:: Material for this task

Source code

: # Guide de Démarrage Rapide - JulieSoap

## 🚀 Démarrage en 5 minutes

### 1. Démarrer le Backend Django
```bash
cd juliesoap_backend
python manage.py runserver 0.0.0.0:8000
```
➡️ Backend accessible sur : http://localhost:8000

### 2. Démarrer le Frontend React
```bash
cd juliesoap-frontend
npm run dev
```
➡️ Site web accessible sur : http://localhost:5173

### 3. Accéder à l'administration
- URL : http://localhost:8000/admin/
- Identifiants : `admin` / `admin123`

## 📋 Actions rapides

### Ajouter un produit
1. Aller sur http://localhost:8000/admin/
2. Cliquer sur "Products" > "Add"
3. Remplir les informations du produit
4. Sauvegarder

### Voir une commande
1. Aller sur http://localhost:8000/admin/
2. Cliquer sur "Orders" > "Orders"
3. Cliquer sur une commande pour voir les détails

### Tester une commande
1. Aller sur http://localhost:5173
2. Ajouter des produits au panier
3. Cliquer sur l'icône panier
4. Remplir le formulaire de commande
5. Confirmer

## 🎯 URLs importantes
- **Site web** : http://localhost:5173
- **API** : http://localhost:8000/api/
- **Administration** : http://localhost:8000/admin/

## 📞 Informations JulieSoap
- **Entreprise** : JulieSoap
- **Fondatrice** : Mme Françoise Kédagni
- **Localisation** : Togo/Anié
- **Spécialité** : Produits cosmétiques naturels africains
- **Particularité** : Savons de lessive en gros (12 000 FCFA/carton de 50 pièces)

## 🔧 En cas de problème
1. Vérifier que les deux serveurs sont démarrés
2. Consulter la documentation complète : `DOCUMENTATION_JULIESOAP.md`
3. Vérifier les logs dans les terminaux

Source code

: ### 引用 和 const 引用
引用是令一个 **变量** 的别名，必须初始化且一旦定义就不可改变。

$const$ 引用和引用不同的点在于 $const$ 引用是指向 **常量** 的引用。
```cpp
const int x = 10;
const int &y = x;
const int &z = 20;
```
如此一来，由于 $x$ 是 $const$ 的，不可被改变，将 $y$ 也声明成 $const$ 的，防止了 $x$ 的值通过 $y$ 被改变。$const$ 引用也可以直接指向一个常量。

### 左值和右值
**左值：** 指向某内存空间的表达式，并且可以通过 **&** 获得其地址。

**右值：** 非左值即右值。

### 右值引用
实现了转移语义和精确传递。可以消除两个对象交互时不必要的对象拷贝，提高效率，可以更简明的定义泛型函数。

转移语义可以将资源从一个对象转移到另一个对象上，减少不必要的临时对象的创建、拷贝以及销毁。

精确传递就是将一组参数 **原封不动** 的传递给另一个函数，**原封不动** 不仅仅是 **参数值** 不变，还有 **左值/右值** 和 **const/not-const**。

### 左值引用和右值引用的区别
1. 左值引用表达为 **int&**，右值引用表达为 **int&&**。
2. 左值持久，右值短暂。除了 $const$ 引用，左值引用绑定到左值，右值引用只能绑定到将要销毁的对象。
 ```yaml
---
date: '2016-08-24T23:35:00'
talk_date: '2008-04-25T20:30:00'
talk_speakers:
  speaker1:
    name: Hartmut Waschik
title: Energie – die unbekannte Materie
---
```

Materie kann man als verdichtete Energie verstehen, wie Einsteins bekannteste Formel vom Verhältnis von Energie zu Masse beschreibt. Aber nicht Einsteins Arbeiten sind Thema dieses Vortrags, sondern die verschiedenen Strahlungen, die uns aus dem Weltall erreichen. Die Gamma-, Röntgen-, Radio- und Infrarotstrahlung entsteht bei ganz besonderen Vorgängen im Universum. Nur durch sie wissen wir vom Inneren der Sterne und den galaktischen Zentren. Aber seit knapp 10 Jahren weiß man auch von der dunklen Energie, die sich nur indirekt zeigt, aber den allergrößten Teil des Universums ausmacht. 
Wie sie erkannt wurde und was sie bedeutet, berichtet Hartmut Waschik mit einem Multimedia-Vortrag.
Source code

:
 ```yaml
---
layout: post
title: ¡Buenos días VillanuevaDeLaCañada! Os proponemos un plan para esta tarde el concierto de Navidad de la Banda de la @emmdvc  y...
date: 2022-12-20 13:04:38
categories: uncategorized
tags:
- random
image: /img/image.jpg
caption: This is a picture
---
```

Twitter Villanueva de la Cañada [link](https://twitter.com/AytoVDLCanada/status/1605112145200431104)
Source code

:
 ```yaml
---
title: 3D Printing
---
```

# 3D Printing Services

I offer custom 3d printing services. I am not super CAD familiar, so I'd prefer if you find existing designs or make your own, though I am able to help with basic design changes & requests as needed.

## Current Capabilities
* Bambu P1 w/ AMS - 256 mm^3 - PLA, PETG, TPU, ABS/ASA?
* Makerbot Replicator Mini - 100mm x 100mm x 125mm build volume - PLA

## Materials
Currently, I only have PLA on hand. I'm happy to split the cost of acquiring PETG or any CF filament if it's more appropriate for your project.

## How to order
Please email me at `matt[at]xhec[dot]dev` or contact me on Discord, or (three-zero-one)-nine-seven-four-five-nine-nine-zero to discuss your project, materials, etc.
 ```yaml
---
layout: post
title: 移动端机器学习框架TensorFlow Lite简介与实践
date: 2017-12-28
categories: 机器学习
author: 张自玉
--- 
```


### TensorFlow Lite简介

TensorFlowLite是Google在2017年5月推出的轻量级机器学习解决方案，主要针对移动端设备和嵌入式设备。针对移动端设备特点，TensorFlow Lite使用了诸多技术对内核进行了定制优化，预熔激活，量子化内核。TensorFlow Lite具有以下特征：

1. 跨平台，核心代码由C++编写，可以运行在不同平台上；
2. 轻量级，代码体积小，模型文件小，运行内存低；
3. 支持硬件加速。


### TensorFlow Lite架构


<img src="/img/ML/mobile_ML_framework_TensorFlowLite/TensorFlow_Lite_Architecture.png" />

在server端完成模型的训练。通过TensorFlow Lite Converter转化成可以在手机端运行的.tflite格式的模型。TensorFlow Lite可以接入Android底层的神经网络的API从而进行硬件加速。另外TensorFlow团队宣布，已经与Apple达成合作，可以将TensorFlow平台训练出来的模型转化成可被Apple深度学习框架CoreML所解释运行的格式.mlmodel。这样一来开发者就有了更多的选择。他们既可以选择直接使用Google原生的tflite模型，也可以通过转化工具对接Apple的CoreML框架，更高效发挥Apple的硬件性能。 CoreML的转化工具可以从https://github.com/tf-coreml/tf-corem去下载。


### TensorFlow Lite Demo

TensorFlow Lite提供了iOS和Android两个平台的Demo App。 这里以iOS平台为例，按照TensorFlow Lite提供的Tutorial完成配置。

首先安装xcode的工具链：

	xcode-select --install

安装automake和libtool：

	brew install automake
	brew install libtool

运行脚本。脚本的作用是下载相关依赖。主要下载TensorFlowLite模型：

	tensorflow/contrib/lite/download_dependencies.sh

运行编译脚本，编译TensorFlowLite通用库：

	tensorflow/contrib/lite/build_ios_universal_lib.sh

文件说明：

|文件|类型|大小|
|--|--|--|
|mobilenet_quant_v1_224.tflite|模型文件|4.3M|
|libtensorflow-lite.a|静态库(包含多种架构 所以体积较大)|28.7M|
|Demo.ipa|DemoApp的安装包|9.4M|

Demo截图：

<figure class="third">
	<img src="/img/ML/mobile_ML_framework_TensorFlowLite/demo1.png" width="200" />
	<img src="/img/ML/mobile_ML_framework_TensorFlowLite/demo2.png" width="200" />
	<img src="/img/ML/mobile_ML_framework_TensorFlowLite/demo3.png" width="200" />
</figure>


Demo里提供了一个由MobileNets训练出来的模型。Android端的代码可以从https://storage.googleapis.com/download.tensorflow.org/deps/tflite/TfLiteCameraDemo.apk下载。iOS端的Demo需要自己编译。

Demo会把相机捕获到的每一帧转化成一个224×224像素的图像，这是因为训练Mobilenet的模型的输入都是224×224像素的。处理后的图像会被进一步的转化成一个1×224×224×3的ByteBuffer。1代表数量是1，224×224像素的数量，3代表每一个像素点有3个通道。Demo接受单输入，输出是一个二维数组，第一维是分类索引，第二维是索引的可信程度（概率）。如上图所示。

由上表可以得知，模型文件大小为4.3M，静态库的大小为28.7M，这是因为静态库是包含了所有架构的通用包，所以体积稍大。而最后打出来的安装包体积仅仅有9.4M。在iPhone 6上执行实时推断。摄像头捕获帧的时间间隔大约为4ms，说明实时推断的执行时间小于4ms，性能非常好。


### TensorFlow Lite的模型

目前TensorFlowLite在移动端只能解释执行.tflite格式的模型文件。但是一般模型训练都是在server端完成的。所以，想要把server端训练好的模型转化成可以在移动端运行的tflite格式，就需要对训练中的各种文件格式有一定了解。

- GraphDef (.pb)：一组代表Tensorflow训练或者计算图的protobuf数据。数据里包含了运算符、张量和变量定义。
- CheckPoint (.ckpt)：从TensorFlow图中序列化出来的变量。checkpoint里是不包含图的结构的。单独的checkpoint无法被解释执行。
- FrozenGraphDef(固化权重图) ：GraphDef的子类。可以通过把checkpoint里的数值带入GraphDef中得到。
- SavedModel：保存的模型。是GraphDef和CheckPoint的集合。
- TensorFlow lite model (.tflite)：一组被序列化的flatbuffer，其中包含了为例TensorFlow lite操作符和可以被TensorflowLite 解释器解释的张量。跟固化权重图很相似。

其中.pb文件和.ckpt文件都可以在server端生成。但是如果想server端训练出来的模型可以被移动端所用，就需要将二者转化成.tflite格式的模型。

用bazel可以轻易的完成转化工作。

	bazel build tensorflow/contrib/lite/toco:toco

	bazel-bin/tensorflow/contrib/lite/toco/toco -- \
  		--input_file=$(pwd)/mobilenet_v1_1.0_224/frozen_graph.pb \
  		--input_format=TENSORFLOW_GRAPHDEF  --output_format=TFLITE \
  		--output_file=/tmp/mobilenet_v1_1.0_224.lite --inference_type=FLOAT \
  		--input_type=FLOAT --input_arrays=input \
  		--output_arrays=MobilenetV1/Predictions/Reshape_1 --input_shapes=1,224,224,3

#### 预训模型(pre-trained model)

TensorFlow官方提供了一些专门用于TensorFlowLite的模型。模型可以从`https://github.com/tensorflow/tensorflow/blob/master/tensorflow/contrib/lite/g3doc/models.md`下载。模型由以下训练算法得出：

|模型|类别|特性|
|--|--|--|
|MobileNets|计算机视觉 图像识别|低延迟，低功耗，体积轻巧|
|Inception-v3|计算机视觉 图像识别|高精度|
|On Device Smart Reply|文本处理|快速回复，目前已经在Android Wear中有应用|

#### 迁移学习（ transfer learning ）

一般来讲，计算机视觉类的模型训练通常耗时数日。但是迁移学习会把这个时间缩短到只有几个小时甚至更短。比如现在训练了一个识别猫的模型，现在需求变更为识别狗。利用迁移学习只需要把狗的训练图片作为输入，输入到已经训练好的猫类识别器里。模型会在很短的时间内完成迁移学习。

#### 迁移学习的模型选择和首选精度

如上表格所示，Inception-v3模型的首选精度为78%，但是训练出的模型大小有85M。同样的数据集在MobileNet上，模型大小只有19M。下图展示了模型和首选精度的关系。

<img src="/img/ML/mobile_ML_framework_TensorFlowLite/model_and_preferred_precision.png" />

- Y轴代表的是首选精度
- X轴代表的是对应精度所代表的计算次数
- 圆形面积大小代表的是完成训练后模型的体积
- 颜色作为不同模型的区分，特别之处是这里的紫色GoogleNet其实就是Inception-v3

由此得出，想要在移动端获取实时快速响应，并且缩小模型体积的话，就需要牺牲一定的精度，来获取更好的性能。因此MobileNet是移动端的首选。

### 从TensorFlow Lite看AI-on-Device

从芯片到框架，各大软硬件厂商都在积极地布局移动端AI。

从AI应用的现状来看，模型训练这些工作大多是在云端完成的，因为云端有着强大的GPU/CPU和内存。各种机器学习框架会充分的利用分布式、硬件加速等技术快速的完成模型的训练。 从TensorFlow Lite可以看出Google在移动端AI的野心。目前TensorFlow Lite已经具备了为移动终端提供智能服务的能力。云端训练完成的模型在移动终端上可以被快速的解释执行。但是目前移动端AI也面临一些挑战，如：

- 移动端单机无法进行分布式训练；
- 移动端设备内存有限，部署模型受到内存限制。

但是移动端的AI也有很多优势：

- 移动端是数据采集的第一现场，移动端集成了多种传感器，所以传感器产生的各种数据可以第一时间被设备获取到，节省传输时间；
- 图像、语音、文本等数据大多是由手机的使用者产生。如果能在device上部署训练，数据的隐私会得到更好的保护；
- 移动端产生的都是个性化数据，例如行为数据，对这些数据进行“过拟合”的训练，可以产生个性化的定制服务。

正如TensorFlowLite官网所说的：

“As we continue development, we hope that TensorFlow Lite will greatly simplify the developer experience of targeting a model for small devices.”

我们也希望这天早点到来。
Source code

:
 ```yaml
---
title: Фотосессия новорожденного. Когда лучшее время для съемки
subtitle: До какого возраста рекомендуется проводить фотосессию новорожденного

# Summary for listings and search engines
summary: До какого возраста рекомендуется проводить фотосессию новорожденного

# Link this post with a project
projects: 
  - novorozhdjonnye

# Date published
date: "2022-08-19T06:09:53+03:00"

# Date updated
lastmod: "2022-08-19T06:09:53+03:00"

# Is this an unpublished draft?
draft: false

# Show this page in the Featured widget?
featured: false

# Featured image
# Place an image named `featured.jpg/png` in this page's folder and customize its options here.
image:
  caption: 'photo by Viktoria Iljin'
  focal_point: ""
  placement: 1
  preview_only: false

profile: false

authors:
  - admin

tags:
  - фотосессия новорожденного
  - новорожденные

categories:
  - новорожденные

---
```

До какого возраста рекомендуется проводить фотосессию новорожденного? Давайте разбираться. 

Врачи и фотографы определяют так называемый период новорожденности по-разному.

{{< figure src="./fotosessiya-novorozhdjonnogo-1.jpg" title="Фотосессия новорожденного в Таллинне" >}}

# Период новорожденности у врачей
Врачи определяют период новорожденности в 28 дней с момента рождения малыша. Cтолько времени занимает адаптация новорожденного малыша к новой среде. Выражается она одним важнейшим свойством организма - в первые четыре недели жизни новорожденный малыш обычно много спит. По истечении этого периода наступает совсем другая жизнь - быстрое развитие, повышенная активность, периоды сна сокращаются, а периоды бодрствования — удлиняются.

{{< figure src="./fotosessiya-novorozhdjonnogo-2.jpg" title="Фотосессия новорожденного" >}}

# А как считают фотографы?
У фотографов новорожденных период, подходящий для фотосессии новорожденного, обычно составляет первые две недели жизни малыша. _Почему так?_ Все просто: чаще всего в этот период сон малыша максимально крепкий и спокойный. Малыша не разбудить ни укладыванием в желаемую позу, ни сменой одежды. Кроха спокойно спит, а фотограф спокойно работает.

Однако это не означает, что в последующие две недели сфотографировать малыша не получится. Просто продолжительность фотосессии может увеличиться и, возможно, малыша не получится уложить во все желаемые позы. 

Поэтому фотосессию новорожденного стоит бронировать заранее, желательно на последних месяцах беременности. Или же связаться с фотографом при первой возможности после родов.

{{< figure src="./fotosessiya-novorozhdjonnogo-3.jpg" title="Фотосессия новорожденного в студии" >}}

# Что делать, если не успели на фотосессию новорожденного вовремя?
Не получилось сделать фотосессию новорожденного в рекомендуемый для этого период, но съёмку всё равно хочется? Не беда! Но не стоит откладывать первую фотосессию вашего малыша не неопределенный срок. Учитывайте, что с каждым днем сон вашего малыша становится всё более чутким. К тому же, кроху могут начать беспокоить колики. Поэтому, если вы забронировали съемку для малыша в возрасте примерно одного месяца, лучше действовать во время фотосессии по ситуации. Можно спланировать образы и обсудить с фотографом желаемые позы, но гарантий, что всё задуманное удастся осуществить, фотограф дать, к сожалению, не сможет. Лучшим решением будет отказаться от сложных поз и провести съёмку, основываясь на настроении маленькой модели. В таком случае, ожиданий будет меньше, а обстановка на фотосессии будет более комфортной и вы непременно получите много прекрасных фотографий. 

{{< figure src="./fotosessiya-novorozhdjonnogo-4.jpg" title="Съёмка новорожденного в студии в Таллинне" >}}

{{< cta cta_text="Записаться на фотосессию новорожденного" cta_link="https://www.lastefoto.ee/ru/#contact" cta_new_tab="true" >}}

::::

Task goal:
An exact copy of the lines above, from the one containing "### TensorFlow Lite Demo" through the one containing "运行脚本。脚本的作用是下载相关依赖。主要下载TensorFlowLite模型：", is the whole of the answer.

Solution:
### TensorFlow Lite Demo

TensorFlow Lite提供了iOS和Android两个平台的Demo App。 这里以iOS平台为例，按照TensorFlow Lite提供的Tutorial完成配置。

首先安装xcode的工具链：

	xcode-select --install

安装automake和libtool：

	brew install automake
	brew install libtool

运行脚本。脚本的作用是下载相关依赖。主要下载TensorFlowLite模型：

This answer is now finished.